I always end up reading Outside magazine on airplanes. I compulsively buy it in airports. Is it just because airport newsstands have a terrible selection, forcing me to choose between Maxim and Today’s Bride before I finally spy Outside hiding behind a pillar? Maybe.

There I am jammed tightly in a tin can with a few hundred other people, breathing recirculated air, trying to keep the seat from doing permanent damage to my tailbone, and I choose to read about Everest base camp, $9500 custom bike frames, the best rivers for whitewater, and how to remove a tick from one’s boy parts*? It’s a peculiar form of masochism, like reading Gourmet while sitting in a leaky tent in the middle of a rainstorm, eating cold corn straight from the can. One might think it would work as an escape fantasy but it doesn’t — it just serves to magnify the unpleasantness of one’s current situation.

Outside is a frustrating magazine, big on swagger and the marketing of absurdly expensive gear that nobody really needs. It’s also big on large, shiny photos of hot blond boys (very few women, despite an obvious hetero-male target audience) flinging themselves and the aforementioned gear through various bits of wilderness. But once in every few issues there’s some brilliant long piece that often later gets turned into a book. So I suppose that’s my story: I Buy It For the Articles.

The articles are mostly about people vanishing, perishing, or bashing themselves up in novel ways, such as travelling economy class on Air Canada.

…Yeah, that’s it: air travel as wilderness adventure, the kind where comfort is a distant afterthought, the food is strange, and the natives are restless. I sense an article pitch in the making.


* the answer involves tweezers, as one might expect. Also bourbon. Reason #4003 to have internal genitalia.
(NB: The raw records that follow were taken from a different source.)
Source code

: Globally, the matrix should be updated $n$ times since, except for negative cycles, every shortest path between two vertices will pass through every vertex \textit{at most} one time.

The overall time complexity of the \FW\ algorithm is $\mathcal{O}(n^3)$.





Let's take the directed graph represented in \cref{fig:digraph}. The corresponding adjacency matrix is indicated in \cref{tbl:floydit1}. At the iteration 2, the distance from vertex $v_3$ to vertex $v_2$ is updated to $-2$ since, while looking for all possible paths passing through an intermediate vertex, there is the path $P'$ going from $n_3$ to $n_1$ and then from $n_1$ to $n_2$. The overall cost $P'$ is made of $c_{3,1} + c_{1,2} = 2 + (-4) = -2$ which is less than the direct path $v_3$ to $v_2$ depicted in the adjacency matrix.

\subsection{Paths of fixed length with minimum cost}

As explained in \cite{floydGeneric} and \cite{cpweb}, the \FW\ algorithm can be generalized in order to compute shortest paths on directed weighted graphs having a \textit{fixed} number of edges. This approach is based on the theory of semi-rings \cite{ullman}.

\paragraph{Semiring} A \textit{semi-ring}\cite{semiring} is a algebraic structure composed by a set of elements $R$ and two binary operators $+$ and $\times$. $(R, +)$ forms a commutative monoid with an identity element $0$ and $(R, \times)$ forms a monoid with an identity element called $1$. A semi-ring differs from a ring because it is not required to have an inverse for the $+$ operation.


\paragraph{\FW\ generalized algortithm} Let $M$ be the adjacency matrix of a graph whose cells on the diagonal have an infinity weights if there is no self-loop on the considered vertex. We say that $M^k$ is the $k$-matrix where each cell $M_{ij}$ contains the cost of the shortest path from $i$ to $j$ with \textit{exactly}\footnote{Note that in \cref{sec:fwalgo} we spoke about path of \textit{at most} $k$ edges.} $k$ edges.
Animal, vegetable, miracle

Animal, vegetable, miracle: a year of food life

by Barbara Kingsolver, with Steven L. Hopp and Camille Kingsolver.
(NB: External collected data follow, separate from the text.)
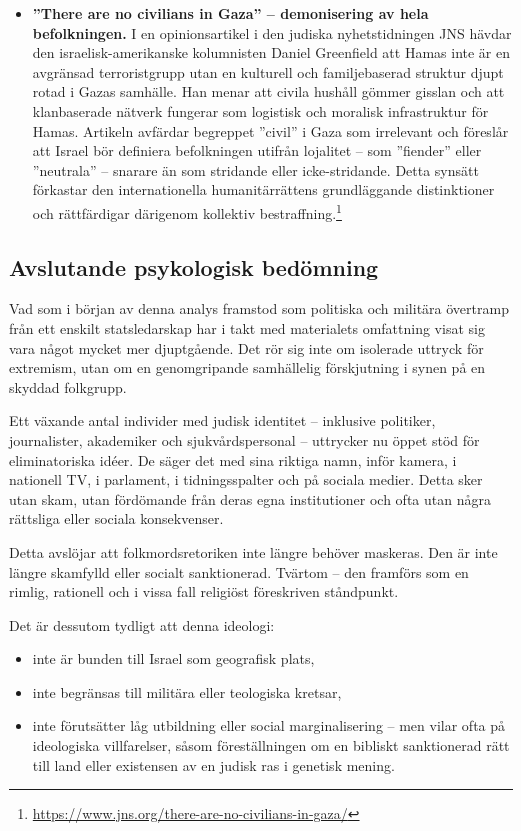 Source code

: \begin{itemize}
\item \textbf{”There are no civilians in Gaza” – demonisering av hela befolkningen.} I en opinionsartikel i den judiska nyhetstidningen JNS hävdar den israelisk-amerikanske kolumnisten Daniel Greenfield att Hamas inte är en avgränsad terroristgrupp utan en kulturell och familjebaserad struktur djupt rotad i Gazas samhälle. Han menar att civila hushåll gömmer gisslan och att klanbaserade nätverk fungerar som logistisk och moralisk infrastruktur för Hamas. Artikeln avfärdar begreppet ”civil” i Gaza som irrelevant och föreslår att Israel bör definiera befolkningen utifrån lojalitet – som ”fiender” eller ”neutrala” – snarare än som stridande eller icke-stridande. Detta synsätt förkastar den internationella humanitärrättens grundläggande distinktioner och rättfärdigar därigenom kollektiv bestraffning.\footnote{\url{https://www.jns.org/there-are-no-civilians-in-gaza/}}


\end{itemize}


\subsection{Avslutande psykologisk bedömning}

Vad som i början av denna analys framstod som politiska och militära övertramp från ett enskilt statsledarskap har i takt med materialets omfattning visat sig vara något mycket mer djuptgående. Det rör sig inte om isolerade uttryck för extremism, utan om en genomgripande samhällelig förskjutning i synen på en skyddad folkgrupp. 

Ett växande antal individer med judisk identitet – inklusive politiker, journalister, akademiker och sjukvårdspersonal – uttrycker nu öppet stöd för eliminatoriska idéer. De säger det med sina riktiga namn, inför kamera, i nationell TV, i parlament, i tidningsspalter och på sociala medier. Detta sker utan skam, utan fördömande från deras egna institutioner och ofta utan några rättsliga eller sociala konsekvenser.

Detta avslöjar att folkmordsretoriken inte längre behöver maskeras. Den är inte längre skamfylld eller socialt sanktionerad. Tvärtom – den framförs som en rimlig, rationell och i vissa fall religiöst föreskriven ståndpunkt.


Det är dessutom tydligt att denna ideologi:
\begin{itemize}
    \item inte är bunden till Israel som geografisk plats,
    \item inte begränsas till militära eller teologiska kretsar,
    \item inte förutsätter låg utbildning eller social marginalisering – men vilar ofta på ideologiska villfarelser, såsom föreställningen om en bibliskt sanktionerad rätt till land eller existensen av en judisk ras i genetisk mening.
\end{itemize}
Animal, vegetable, miracleIt’s a simple premise for an experiment: what does it look like to spend a year eating food you’ve either produced yourself or sourced locally? The Kingsolver/Hopp family certainly aren’t the only ones who have attempted this in the past few years; the personal eco-food-adventure is becoming a bit of a genre.

Still, if it is a genre, as long as we’re spending more calories shipping food than the food itself contains (and don’t get me started about bottled water), it’s a worthwhile topic and this book is one of its better examples. Kingsolver (and her husband and oldest child, who also contribute) can write well, and she has managed to write about their experiment without the over-earnest tone common to eco-adventurers, recognizing that fifty or sixty years ago her point would have been moot. She has a sense of humour and — critical to the books success, IMO — while she is thoughtful and articulate, she doesn’t take herself too seriously.

They’re realists: they buy coffee and spices from overseas sources and the odd box of KD for one child’s school friends. They eat out sometimes. They plant too much zucchini (well, any zucchini is too much zucchini in my books). They are not vegetarian; they produce some of their own poultry and buy meat from local farmers. They don’t gloss over the amount of pure work involved in weeding and maintaining a garden large enough to feed four people for a year. However, it is, as she writes late in the book, an experiment that turns out to be about eating well instead of being about deprivation: about enjoying the crunch of spring greens and the sweetness of fresh strawberries and eggs straight from the chicken; of appreciating what is in season and of working within those natural limits.

It is also, inevitably, a book about compromise. She recognizes that it’s easy to contemplate growing your own food when you have forty acres in South Virginia, but that we all make choices in our own contexts. The extensive sidebars, references, and links give people ways to find out more should the urge strike.

Nicely done. Not so much a book to read at breakfast while munching raspberries from California and blueberries from New Jersey, though. At least my yogurt was organic and my honey was local!